Some people thinks that the first kernel call should not be measured because it takes more time than the following ones.
But, how much longer?
Simple kernels
With simple kernels like the following one:
// Kernel that executes on the CUDA device __global__ void simple_kernel(float *a, int N) { int idx = blockIdx.x * blockDim.x + threadIdx.x; if (idx<N) { a[idx] += a[idx] * a[idx]; } }
The output:
[ivan@machine]$ ./warm Time for call of the kernel #0: 0.089000 ms Time for call of the kernel #1: 0.053000 ms Time for call of the kernel #2: 0.051000 ms Time for call of the kernel #3: 0.051000 ms
The differences between the first call and the followings seem to be important. The first one spends about 68% more time than the following ones. In this case it takes about 0,04 ms more.
Complex kernels
But, what will happen with a more complex kernel like this?
// Kernel that executes on the CUDA device __global__ void complex_kernel(float *a, int N) { int idx = blockIdx.x * blockDim.x + threadIdx.x; if (idx<N) { for (int i = 0; i < 1000; i++) { a[idx] += a[idx] * a[idx]; } } }
The output:
[ivan@machine]$ ./warm Time for call of the kernel #0: 1.624000 ms Time for call of the kernel #1: 1.595000 ms Time for call of the kernel #2: 1.589000 ms Time for call of the kernel #3: 1.595000 ms
As you can see the first kernel takes a 0,03 ms more again.

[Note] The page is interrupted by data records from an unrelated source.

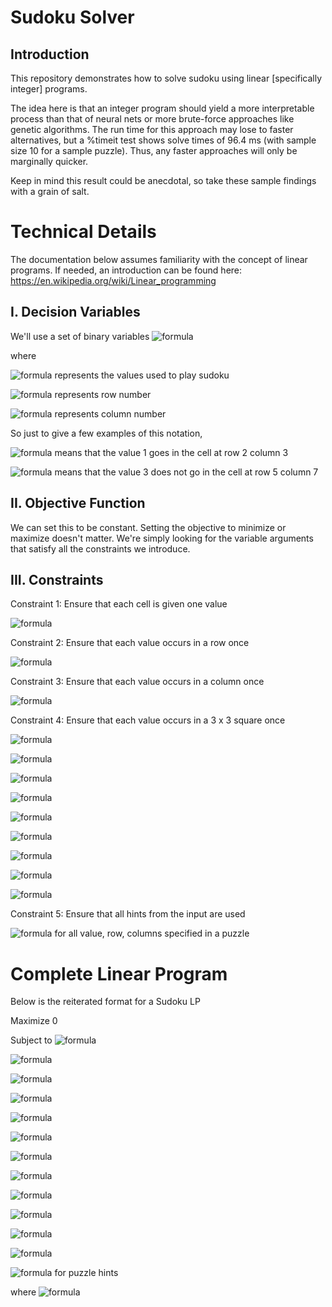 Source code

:# Sudoku Solver
## Introduction
This repository demonstrates how to solve sudoku using linear [specifically integer] programs. 

The idea here is that an integer program should yield a more interpretable process than that of neural nets or more brute-force approaches like genetic algorithms. The run time for this approach may lose to faster alternatives, but a %timeit test shows solve times of 96.4 ms (with sample size 10 for a sample puzzle). Thus, any faster approaches will only be marginally quicker.

Keep in mind this result could be anecdotal, so take these sample findings with a grain of salt. 

# Technical Details
The documentation below assumes familiarity with the concept of linear programs. 
If needed, an introduction can be found here: https://en.wikipedia.org/wiki/Linear_programming

## I. Decision Variables
We'll use a set of binary variables ![formula](https://render.githubusercontent.com/render/math?math=X_{ijk}%20\in%20(0,%201)%20,%20\forall%20i%20\in%20(1,%202,%203,%20...%20,%209)%20,%20\forall%20j%20\in%20(1,%202,%203,%20...%20,%209)%20,%20\forall%20k%20\in%20(1,%202,%203,%20...%20,%209))

where 

![formula](https://render.githubusercontent.com/render/math?math=i%20\in%20(1,%202,%203,%20...%20,%209)) represents the values used to play sudoku

![formula](https://render.githubusercontent.com/render/math?math=j%20\in%20(1,%202,%203,%20...%20,%209)) represents row number

![formula](https://render.githubusercontent.com/render/math?math=k%20\in%20(1,%202,%203,%20...%20,%209)) represents column number



So just to give a few examples of this notation,

![formula](https://render.githubusercontent.com/render/math?math=X_{123}%20=%201) means that the value 1 goes in the cell at row 2 column 3

![formula](https://render.githubusercontent.com/render/math?math=X_{357}%20=%200) means that the value 3 does not go in the cell at row 5 column 7

## II. Objective Function
We can set this to be constant. Setting the objective to minimize or maximize doesn't matter.
We're simply looking for the variable arguments that satisfy all the constraints we introduce.

## III. Constraints 
Constraint 1: Ensure that each cell is given one value 

![formula](https://render.githubusercontent.com/render/math?math=\sum_{i%20=%201}^9%20{X_{ijk}}%20=%201,%20\forall%20j%20\in%20(1,%202,%203,%20...%20,%209),%20\forall%20k%20\in%20(1,%202,%203,%20...%20,%209))



Constraint 2: Ensure that each value occurs in a row once 

![formula](https://render.githubusercontent.com/render/math?math=\sum_{j%20=%201}^9%20{X_{ijk}}%20=%201,%20\forall%20i%20\in%20(1,%202,%203,%20...%20,%209),%20\forall%20k%20\in%20(1,%202,%203,%20...%20,%209))



Constraint 3: Ensure that each value occurs in a column once 

![formula](https://render.githubusercontent.com/render/math?math=\sum_{k%20=%201}^9%20{X_{ijk}}%20=%201,%20\forall%20i%20\in%20(1,%202,%203,%20...%20,%209),%20\forall%20j%20\in%20(1,%202,%203,%20...%20,%209))



Constraint 4: Ensure that each value occurs in a 3 x 3 square once 

![formula](https://render.githubusercontent.com/render/math?math=\sum_{j%20=%201}^3%20\sum_{k%20=%201}^3%20{X_{ijk}}%20=%201,%20\forall%20i%20\in%20(1,%202,%203,%20...%20,%209))

![formula](https://render.githubusercontent.com/render/math?math=\sum_{j%20=%201}^3%20\sum_{k%20=%204}^6%20{X_{ijk}}%20=%201,%20\forall%20i%20\in%20(1,%202,%203,%20...%20,%209))

![formula](https://render.githubusercontent.com/render/math?math=\sum_{j%20=%201}^3%20\sum_{k%20=%207}^9%20{X_{ijk}}%20=%201,%20\forall%20i%20\in%20(1,%202,%203,%20...%20,%209))

![formula](https://render.githubusercontent.com/render/math?math=\sum_{j%20=%204}^6%20\sum_{k%20=%201}^3%20{X_{ijk}}%20=%201,%20\forall%20i%20\in%20(1,%202,%203,%20...%20,%209))

![formula](https://render.githubusercontent.com/render/math?math=\sum_{j%20=%204}^6%20\sum_{k%20=%204}^6%20{X_{ijk}}%20=%201,%20\forall%20i%20\in%20(1,%202,%203,%20...%20,%209))

![formula](https://render.githubusercontent.com/render/math?math=\sum_{j%20=%204}^6%20\sum_{k%20=%207}^9%20{X_{ijk}}%20=%201,%20\forall%20i%20\in%20(1,%202,%203,%20...%20,%209))

![formula](https://render.githubusercontent.com/render/math?math=\sum_{j%20=%207}^9%20\sum_{k%20=%201}^3%20{X_{ijk}}%20=%201,%20\forall%20i%20\in%20(1,%202,%203,%20...%20,%209))

![formula](https://render.githubusercontent.com/render/math?math=\sum_{j%20=%207}^9%20\sum_{k%20=%204}^6%20{X_{ijk}}%20=%201,%20\forall%20i%20\in%20(1,%202,%203,%20...%20,%209))

![formula](https://render.githubusercontent.com/render/math?math=\sum_{j%20=%207}^9%20\sum_{k%20=%207}^9%20{X_{ijk}}%20=%201,%20\forall%20i%20\in%20(1,%202,%203,%20...%20,%209))



Constraint 5: Ensure that all hints from the input are used

![formula](https://render.githubusercontent.com/render/math?math=X_{ijk}%20=%201) for all value, row, columns specified in a puzzle



# Complete Linear Program
Below is the reiterated format for a Sudoku LP

Maximize 0

Subject to ![formula](https://render.githubusercontent.com/render/math?math=\sum_{i%20=%201}^9%20{X_{ijk}}%20=%201,%20\forall%20j%20\in%20(1,%202,%203,%20...%20,%209),%20\forall%20k%20\in%20(1,%202,%203,%20...%20,%209))

![formula](https://render.githubusercontent.com/render/math?math=\sum_{j%20=%201}^9%20{X_{ijk}}%20=%201,%20\forall%20i%20\in%20(1,%202,%203,%20...%20,%209),%20\forall%20k%20\in%20(1,%202,%203,%20...%20,%209))

![formula](https://render.githubusercontent.com/render/math?math=\sum_{k%20=%201}^9%20{X_{ijk}}%20=%201,%20\forall%20i%20\in%20(1,%202,%203,%20...%20,%209),%20\forall%20j%20\in%20(1,%202,%203,%20...%20,%209))

![formula](https://render.githubusercontent.com/render/math?math=\sum_{j%20=%201}^3%20\sum_{k%20=%201}^3%20{X_{ijk}}%20=%201,%20\forall%20i%20\in%20(1,%202,%203,%20...%20,%209))

![formula](https://render.githubusercontent.com/render/math?math=\sum_{j%20=%201}^3%20\sum_{k%20=%204}^6%20{X_{ijk}}%20=%201,%20\forall%20i%20\in%20(1,%202,%203,%20...%20,%209))

![formula](https://render.githubusercontent.com/render/math?math=\sum_{j%20=%201}^3%20\sum_{k%20=%207}^9%20{X_{ijk}}%20=%201,%20\forall%20i%20\in%20(1,%202,%203,%20...%20,%209))

![formula](https://render.githubusercontent.com/render/math?math=\sum_{j%20=%204}^6%20\sum_{k%20=%201}^3%20{X_{ijk}}%20=%201,%20\forall%20i%20\in%20(1,%202,%203,%20...%20,%209))

![formula](https://render.githubusercontent.com/render/math?math=\sum_{j%20=%204}^6%20\sum_{k%20=%204}^6%20{X_{ijk}}%20=%201,%20\forall%20i%20\in%20(1,%202,%203,%20...%20,%209))

![formula](https://render.githubusercontent.com/render/math?math=\sum_{j%20=%204}^6%20\sum_{k%20=%207}^9%20{X_{ijk}}%20=%201,%20\forall%20i%20\in%20(1,%202,%203,%20...%20,%209))

![formula](https://render.githubusercontent.com/render/math?math=\sum_{j%20=%207}^9%20\sum_{k%20=%201}^3%20{X_{ijk}}%20=%201,%20\forall%20i%20\in%20(1,%202,%203,%20...%20,%209))

![formula](https://render.githubusercontent.com/render/math?math=\sum_{j%20=%207}^9%20\sum_{k%20=%204}^6%20{X_{ijk}}%20=%201,%20\forall%20i%20\in%20(1,%202,%203,%20...%20,%209))

![formula](https://render.githubusercontent.com/render/math?math=\sum_{j%20=%207}^9%20\sum_{k%20=%207}^9%20{X_{ijk}}%20=%201,%20\forall%20i%20\in%20(1,%202,%203,%20...%20,%209))

![formula](https://render.githubusercontent.com/render/math?math=X_{ijk}%20=%201) for puzzle hints

where ![formula](https://render.githubusercontent.com/render/math?math=X_{ijk}%20\in%20(0,%201)%20,%20\forall%20i%20\in%20(1,%202,%203,%20...%20,%209)%20,%20\forall%20j%20\in%20(1,%202,%203,%20...%20,%209)%20,%20\forall%20k%20\in%20(1,%202,%203,%20...%20,%209))
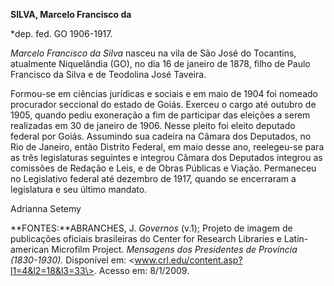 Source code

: **SILVA, Marcelo Francisco da**

\*dep. fed. GO 1906-1917.

*Marcelo Francisco da Silva* nasceu na vila de São José do Tocantins,
atualmente Niquelândia (GO), no dia 16 de janeiro de 1878, filho de
Paulo Francisco da Silva e de Teodolina José Taveira.

Formou-se em ciências jurídicas e sociais e em maio de 1904 foi nomeado
procurador seccional do estado de Goiás. Exerceu o cargo até outubro de
1905, quando pediu exoneração a fim de participar das eleições a serem
realizadas em 30 de janeiro de 1906. Nesse pleito foi eleito deputado
federal por Goiás. Assumindo sua cadeira na Câmara dos Deputados, no Rio
de Janeiro, então Distrito Federal, em maio desse ano, reelegeu-se para
as três legislaturas seguintes e integrou Câmara dos Deputados integrou
as comissões de Redação e Leis, e de Obras Públicas e Viação. Permaneceu
no Legislativo federal até dezembro de 1917, quando se encerraram a
legislatura e seu último mandato.

Adrianna Setemy

**FONTES:**ABRANCHES, J. *Governos* (v.1); Projeto de imagem de
publicações oficiais brasileiras do Center for Research Libraries e
Latin-american Microfilm Project. *Mensagens dos Presidentes de
Província (1830-1930).* Disponível em:
\<www.crl.edu/content.asp?l1=4&l2=18&l3=33\>. Acesso em: 8/1/2009.
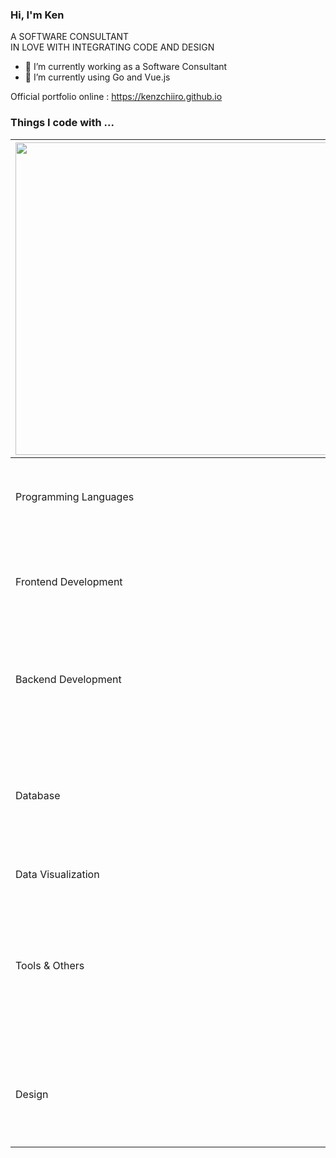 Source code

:### Hi, I'm Ken

A SOFTWARE CONSULTANT  
IN LOVE WITH INTEGRATING CODE AND DESIGN

- 🔭 I’m currently working as a Software Consultant
- 🌱 I’m currently using Go and Vue.js

Official portfolio online : https://kenzchiiro.github.io

<h3>Things I code with ...</h3>

| <img src="https://user-images.githubusercontent.com/85181504/206159923-4991ed69-a631-4ffd-9976-94b32bbc2cf3.svg" width="500"> | ![Anurag's GitHub stats](https://github-readme-stats.vercel.app/api?username=kenzchiiro&show_icons=true&theme=dracula) |
| :--- | --- | 
| Programming Languages | <img alt="Go" src="https://img.shields.io/badge/-Go-00ADD8?style=flat-square&logo=Go&logoColor=white" /> <img alt="JavaScript" src="https://img.shields.io/badge/-JavaScript-F7DF1E?style=flat-square&logo=JavaScript&logoColor=white" /> <img alt="Python" src="https://img.shields.io/badge/-Python-3776AB?style=flat-square&logo=Python&logoColor=white" /> <img alt="PHP" src="https://img.shields.io/badge/-PHP-777BB4?style=flat-square&logo=PHP&logoColor=white" /> <img alt="C" src="https://img.shields.io/badge/-C-A8B9CC?style=flat-square&logo=C&logoColor=white" /> <img alt="C++" src="https://img.shields.io/badge/-C++-00599C?style=flat-square&logo=C++&logoColor=white" /> |
| Frontend Development | <img alt="VueJs" src="https://img.shields.io/badge/-VueJs-4FC08D?style=flat-square&logo=Vue.js&logoColor=white" /> <img alt="React" src="https://img.shields.io/badge/-React-45b8d8?style=flat-square&logo=react&logoColor=white" /> <img alt="Vuetify" src="https://img.shields.io/badge/-Vuetify-1867C0?style=flat-square&logo=Vuetify&logoColor=white" /> <img alt="html5" src="https://img.shields.io/badge/-HTML5-E34F26?style=flat-square&logo=html5&logoColor=white" />  <img alt="CSS" src="https://img.shields.io/badge/-CSS-F43059?style=flat-square&logo=CSS3&logoColor=white" />  <img alt="Tailwind" src="https://img.shields.io/badge/-Tailwind-06B6D4?style=flat-square&logo=Tailwind CSS&logoColor=white" /> <img alt="Bootstrap" src="https://img.shields.io/badge/-Bootstrap-7952B3?style=flat-square&logo=Bootstrap&logoColor=white" /> |
| Backend Development | <img alt="Express" src="https://img.shields.io/badge/-Express-000000?style=flat-square&logo=Express&logoColor=white" /> <img alt="Nodejs" src="https://img.shields.io/badge/-Nodejs-43853d?style=flat-square&logo=Node.js&logoColor=white" /> <img alt="RabbitMQ" src="https://img.shields.io/badge/-RabbitMQ-FF6600?style=flat-square&logo=RabbitMQ&logoColor=white" /> <img alt="gRPC" src="https://img.shields.io/badge/-gRPC-17a2b8?style=flat-square&logo=tRPC&logoColor=white" /> <img alt="Hadoop" src="https://img.shields.io/badge/-Apache Hadoop-66CCFF?style=flat-square&logo=ApacheHadoop&logoColor=black" /> <img alt="NGINX" src="https://img.shields.io/badge/-NGINX-009639?style=flat-square&logo=NGINX&logoColor=white" /> <img alt="GraphQL" src="https://img.shields.io/badge/-GraphQL-E10098?style=flat-square&logo=GraphQL&logoColor=white" /> |
| Database | <img alt="MySQL" src="https://img.shields.io/badge/-MySQL-4479A1?style=flat-square&logo=MySQL&logoColor=white" /> <img alt="PostgreSQL" src="https://img.shields.io/badge/-PostgreSQL-4479A1?style=flat-square&logo=PostgreSQL&logoColor=white" /> <img alt="MongoDB" src="https://img.shields.io/badge/-MongoDB-13aa52?style=flat-square&logo=mongodb&logoColor=white" /> <img alt="Amazon S3" src="https://img.shields.io/badge/-AmazonS3-569A31?style=flat-square&logo=Amazon S3&logoColor=white" /> <img alt="redis" src="https://img.shields.io/badge/-redis-DC382D?style=flat-square&logo=Redis&logoColor=white" /> <img alt="Apache Hive" src="https://img.shields.io/badge/-Apache Hive-FDEE21?style=flat-square&logo=ApacheHive&logoColor=black" /> |
| Data Visualization | <img alt="Chart.js" src="https://img.shields.io/badge/-Chart.js-FF6384?style=flat-square&logo=Chart.js&logoColor=white" /> <img alt="d3js" src="https://img.shields.io/badge/-D3.js-F9A03C?style=flat-square&logo=d3.js&logoColor=white" /> |
| Tools & Others | <img alt="DataStage" src="https://img.shields.io/badge/-DataStage-052FAD?style=flat-square&logo=IBM&logoColor=white" /> <img alt="Docker" src="https://img.shields.io/badge/-Docker-46a2f1?style=flat-square&logo=docker&logoColor=white" /> <img alt="git" src="https://img.shields.io/badge/-Git-F05032?style=flat-square&logo=git&logoColor=white" /> <img alt="Heroku" src="https://img.shields.io/badge/-Heroku-430098?style=flat-square&logo=heroku&logoColor=white" /> <img alt="Firebase" src="https://img.shields.io/badge/-Firebase-FFCA28?style=flat-square&logo=Firebase&logoColor=white" /> <img alt="Google Cloud Platform" src="https://img.shields.io/badge/-Google_Cloud_Platform-1a73e8?style=flat-square&logo=google-cloud&logoColor=white"/> <img alt="Jenkins" src="https://img.shields.io/badge/-Jenkins-D24939?style=flat-square&logo=Jenkins&logoColor=white"/> <img alt="Google Analytics" src="https://img.shields.io/badge/-Google Analytics-E37400?style=flat-square&logo=Google Analytics&logoColor=white"/>|
| Design | <img alt="figma" src="https://img.shields.io/badge/-Figma-F24E1E?style=flat-square&logo=Figma&logoColor=white" />  <img alt="Adobe XD" src="https://img.shields.io/badge/-Adobe XD-FF61F6?style=flat-square&logo=Adobe XD&logoColor=white" /> <img alt="Adobe Illustrator" src="https://img.shields.io/badge/-Adobe Illustrator-F24E1E?style=flat-square&logo=Adobe Illustrator&logoColor=white" /> <img alt="Adobe After Effects" src="https://img.shields.io/badge/-Adobe After Effects-9999FF?style=flat-square&logo=Adobe After Effects&logoColor=white" /> |
<!-- 
<h3>Things I code with ...</h3>
  <h4>Front-end : </h4>
  <p>
  <img alt="VueJs" src="https://img.shields.io/badge/-VueJs-4FC08D?style=flat-square&logo=Vue.js&logoColor=white" />
  <img alt="React" src="https://img.shields.io/badge/-React-45b8d8?style=flat-square&logo=react&logoColor=white" />
  <img alt="Webpack" src="https://img.shields.io/badge/-Webpack-8DD6F9?style=flat-square&logo=webpack&logoColor=white" /> 
  <img alt="npm" src="https://img.shields.io/badge/-NPM-CB3837?style=flat-square&logo=npm&logoColor=white" />
  <img alt="html5" src="https://img.shields.io/badge/-HTML5-E34F26?style=flat-square&logo=html5&logoColor=white" />
  <img alt="d3js" src="https://img.shields.io/badge/-D3.js-F9A03C?style=flat-square&logo=d3.js&logoColor=white" />
  </p>
  <h4>Back-end : </h4>
    <p>
    <img alt="Go" src="https://img.shields.io/badge/-Go-00ADD8?style=flat-square&logo=Go&logoColor=white" />
    <img ![code-typing-animate](https://user-images.githubusercontent.com/85181504/206138268-6b8cf978-2891-47c5-9d08-4cd02b049418.svg)
alt="Python" src="https://img.shields.io/badge/-Python-3776AB?style=flat-square&logo=Python&logoColor=white" />
    <img alt="Nodejs" src="https://img.shields.io/badge/-Nodejs-43853d?style=flat-square&logo=Node.js&logoColor=white" />
    <img alt="redis" src="https://img.shields.io/badge/-redis-DC382D?style=flat-square&logo=Redis&logoColor=white" />
    <img alt="RabbitMQ" src="https://img.shields.io/badge/-RabbitMQ-FF6600?style=flat-square&logo=RabbitMQ&logoColor=white" />
    <img alt="gRPC" src="https://img.shields.io/badge/-gRPC-17a2b8?style=flat-square&logo=tRPC&logoColor=white" />
    </p>
  <h4>Database : </h4>
    <p>
    <img alt="MySQL" src="https://img.shields.io/badge/-MySQL-4479A1?style=flat-square&logo=MySQL&logoColor=white" />
    <img alt="PostgreSQL" src="https://img.shields.io/badge/-PostgreSQL-4479A1?style=flat-square&logo=PostgreSQL&logoColor=white" />
    <img alt="MongoDB" src="https://img.shields.io/badge/-MongoDB-13aa52?style=flat-square&logo=mongodb&logoColor=white" />
    <img alt="Amazon S3" src="https://img.shields.io/badge/-AmazonS3-569A31?style=flat-square&logo=Amazon S3&logoColor=white" />
    </p>
  <h4>Tools & Others : </h4>
    <p>
    <img alt="DataStage" src="https://img.shields.io/badge/-DataStage-052FAD?style=flat-square&logo=IBM&logoColor=white" />
    <img alt="Docker" src="https://img.shields.io/badge/-Docker-46a2f1?style=flat-square&logo=docker&logoColor=white" />
    <img alt="git" src="https://img.shields.io/badge/-Git-F05032?style=flat-square&logo=git&logoColor=white" />
    <img alt="NGINX" src="https://img.shields.io/badge/-NGINX-009639?style=flat-square&logo=NGINX&logoColor=white" />
    <img alt="Heroku" src="https://img.shields.io/badge/-Heroku-430098?style=flat-square&logo=heroku&logoColor=white" />
    <img alt="Firebase" src="https://img.shields.io/badge/-Firebase-FFCA28?style=flat-square&logo=Firebase&logoColor=white" />
    <img alt="Google Cloud Platform" src="https://img.shields.io/badge/-Google_Cloud_Platform-1a73e8?style=flat-square&logo=google-cloud&logoColor=white"/>
    <img alt="Jenkins" src="https://img.shields.io/badge/-Jenkins-D24939?style=flat-square&logo=Jenkins&logoColor=white"/>
   </p>
  <h4>Design : </h4>
    <p>
    <img alt="figma" src="https://img.shields.io/badge/-Figma-F24E1E?style=flat-square&logo=Figma&logoColor=white" />
   </p> -->

<!--
All inbuilt themes :-
dark, radical, merko, gruvbox, tokyonight, onedark, cobalt, synthwave, highcontrast, dracula
-->
<!--
**kenzchiiro/kenzchiiro** is a ✨ _special_ ✨ repository because its `README.md` (this file) appears on your GitHub profile.

Here are some ideas to get you started:

- 🔭 I’m currently working on Consultant
- 🌱 I’m currently learning Go and Vue.js
- 👯 I’m looking to collaborate on ...
- 🤔 I’m looking for help with ...
- 💬 Ask me about ...
- 📫 How to reach me: ...
- 😄 Pronouns: ...
- ⚡ Fun fact: ...
-->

It represents only a 1,8% more than the followings exectutions!
The warming up is not here
It is necessary to avoid the measurement of the first kernel call? In my opinion, a delay of about 0,03 ms is too small to be considered.
However, you probably find that in your CUDA code there are some instructions that spend a bigger time than the expected time. Why? Lets see some examples:
cutStartTimer(select); cudaSetDevice(0); cudaThreadSynchronize(); cutStopTimer(select); float *a_h, *a_d; // Pointer to host & device arrays const int N = 10000; // Number of elements in arrays size_t size = N * sizeof(float); a_h = (float *)malloc(size); // Allocate array on host // Initialize host array and copy it to CUDA device for (int i=0; i<N; i++) a_h[i] = (float)i; int block_size = 4; int n_blocks = N/block_size + (N%block_size == 0 ? 0:1); cutStartTimer(Malloc); cudaMalloc((void **) &a_d, size); // Allocate array on device cutStopTimer(Malloc); cudaMemcpy(a_d, a_h, size, cudaMemcpyHostToDevice); // Do calculation on device: int i; for (i = 0; i < 4; i++) { cutStartTimer(kernel); complex_kernel <<< n_blocks, block_size >>> (a_d, N); cudaThreadSynchronize(); cutStopTimer(kernel); times[i] = cutGetTimerValue(kernel); cutResetTimer(kernel); } // Retrieve result from device and store it in host array cudaMemcpy(a_h, a_d, sizeof(float)*N, cudaMemcpyDeviceToHost); cudaFree(a_d); printf (" Time for selecting the device: %f ms\n", cutGetTimerValue(select)); printf (" Time for the malloc: %f ms\n", cutGetTimerValue(Malloc)); for (i = 0; i < 4; i++) printf ("Time for call of the kernel #%d: %f ms\n", i, times[i]);
- The cudaSetDevice
- The cudaMalloc
- The kernel’s calls
The output:
[ivan@machine]$ ./warm Time for selecting the device: 3816.443115 ms Time for the malloc: 0.116000 ms Time for call of the kernel #0: 1.620000 ms Time for call of the kernel #1: 1.596000 ms Time for call of the kernel #2: 1.585000 ms Time for call of the kernel #3: 1.588000 ms
The cudaSetDevice instruction takes about 3,5 s!! It is a big time! More than 2000 times greater than a kernel execution! So lets to comment the cudaSetDevice:
cutStartTimer(select); //cudaSetDevice(0); //cudaThreadSynchronize(); cutStopTimer(select);
And it’s corresponding output:
[ivan@machine]$ ./warm Time for selecting the device: 0.000000 ms Time for the malloc: 3824.311035 ms Time for call of the kernel #0: 1.618000 ms Time for call of the kernel #1: 1.595000 ms Time for call of the kernel #2: 1.593000 ms Time for call of the kernel #3: 1.588000 ms
What happened? In this case, the malloc instruction takes almost 4 s!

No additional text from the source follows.